We used the twisted gold nanorod structure shown in Fig. 1a to satisfy the above-mentioned conditions and achieve spin-selective transmission. The nanorods had length l of 300 nm, width w of 120 nm, and thickness t of 30 nm. The layer-to-layer separation distance d was 40 nm. The orientation angle α indicated the relative rotation angle between the top and bottom nanorods. The designed two-layer metasurfaces consisted of four rotationally twisted nanorod structures with the same orientation angle. Each designed metasurface had a unit-cell period P of 700 nm in both the x and y directions. The proposed metasurfaces were embedded in a SiO₂ substrate to prevent wave interference at the interface of the air and substrate. The thickness d ₂ of the SiO₂ covering on the top nanorods was 270 nm. This design can be fabricated on a SiO₂ substrate with a mature layer-by-layer fabrication process^{12, 23}. The designed metasurfaces display C ₄-symmetry relative to the z axis but with no additional reflection symmetry when the orientation angle α was not either 0° or 90°. Figure 1b,d show two different designs with orientation angle α equal to 45° and −45°, respectively.

Figure 1

Design schematic for two-layer metasurfaces based on twisted nanorods. (a) The schematic of a twisted nanorod structure with orientation angle α. The designed two-layer metasurfaces, which are C ₄-symmetric, consist of four rotationally twisted nanorod structures with the same orientation angle. (b) to (e) Illustrations of spin-selective transmission in the two-layer metasurfaces for twisted nanorods with orientation angle α equal to 45° or −45°. The chiral optical responses exhibited by these two metasurfaces are opposite; thus, they can be treated as enantiomers.
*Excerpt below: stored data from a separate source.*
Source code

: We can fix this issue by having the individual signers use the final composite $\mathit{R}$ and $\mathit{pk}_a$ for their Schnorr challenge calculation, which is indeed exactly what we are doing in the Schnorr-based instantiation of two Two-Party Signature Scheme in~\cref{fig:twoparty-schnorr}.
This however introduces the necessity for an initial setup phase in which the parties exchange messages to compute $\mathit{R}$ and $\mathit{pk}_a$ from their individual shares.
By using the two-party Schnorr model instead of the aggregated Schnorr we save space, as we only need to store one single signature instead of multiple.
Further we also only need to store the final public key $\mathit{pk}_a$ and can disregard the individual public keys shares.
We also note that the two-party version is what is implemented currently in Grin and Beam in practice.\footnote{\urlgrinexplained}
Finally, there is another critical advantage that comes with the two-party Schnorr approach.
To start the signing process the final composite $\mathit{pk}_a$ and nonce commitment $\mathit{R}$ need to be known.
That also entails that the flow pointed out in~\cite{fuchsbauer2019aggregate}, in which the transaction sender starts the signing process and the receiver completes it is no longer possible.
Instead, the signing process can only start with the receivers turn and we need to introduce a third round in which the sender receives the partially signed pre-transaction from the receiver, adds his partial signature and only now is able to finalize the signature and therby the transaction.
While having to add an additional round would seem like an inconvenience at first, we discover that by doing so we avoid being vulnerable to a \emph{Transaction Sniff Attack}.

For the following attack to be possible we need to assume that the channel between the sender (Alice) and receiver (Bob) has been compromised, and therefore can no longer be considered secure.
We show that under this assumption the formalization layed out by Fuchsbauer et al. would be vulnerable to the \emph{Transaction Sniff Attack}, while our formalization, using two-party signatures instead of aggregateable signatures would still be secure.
First, we simulate and discuss the T matrix coefficients of the designed metasurface with spin-selective transmission. Figure 2a,b show the amplitude and phase differences of linear base coefficients t _xx and t _xy for the two designed metasurfaces with orientation angle α of 45° and −45°, respectively. The metasurface with orientation angle α of 45° shows a phase difference between coefficients t _xx and t _xy close to π/2 around 1650 nm while the amplitudes of t _xx and t _xy are nearly equal. The metasurface with orientation angle α of −45° displays a phase difference between coefficients t _xx and t _xy close to −π/2 around 1650 nm while the amplitudes of t _xx and t _xy are nearly equal. The amplitude and phase difference of t _xx and t _xy of the proposed metasurfaces with orientation angles α of 45° and −45°, respectively, approximately fit the abovementioned conditions, which indicates the existence of spin-selective transmission in these metasurfaces around 1650 nm. The squared moduli T _ij  = |t _ij |² of the circular base coefficients are simulated and shown in Fig. 2c,d for the designed metasurfaces with orientation angles α of 45° and −45°, respectively. The results show that for the metasurface with an orientation angle α of 45°, only T _RR does not equal to zero at 1650 nm, which means that only an RCP incident wave can be transmitted. In contrast, for the metasurface with an orientation angle α of −45°, only an LCP incident wave can be transmitted at 1650 nm, as shown in Fig. 1b to e. The transmission efficiency is over 50% around 1650 nm. Without SiO₂ covering layer, the working wavelength of the spin-selective transmission will blue shift and its performance will reduce.

Figure 2

The analysis of T matrix coefficients of the designed metasurface. (a) and (b) Simulation results of the amplitudes and phase differences of linear base coefficients t _xx and t _xy of the two-layer metasurface with values of the orientation angle α of 45° and −45°, respectively. (c) and (d) Simulation results for the squared moduli T _ij  = |t _ij |² of the circular base coefficients of the two-layer metasurface with values of the orientation angle α of 45° and −45°, respectively.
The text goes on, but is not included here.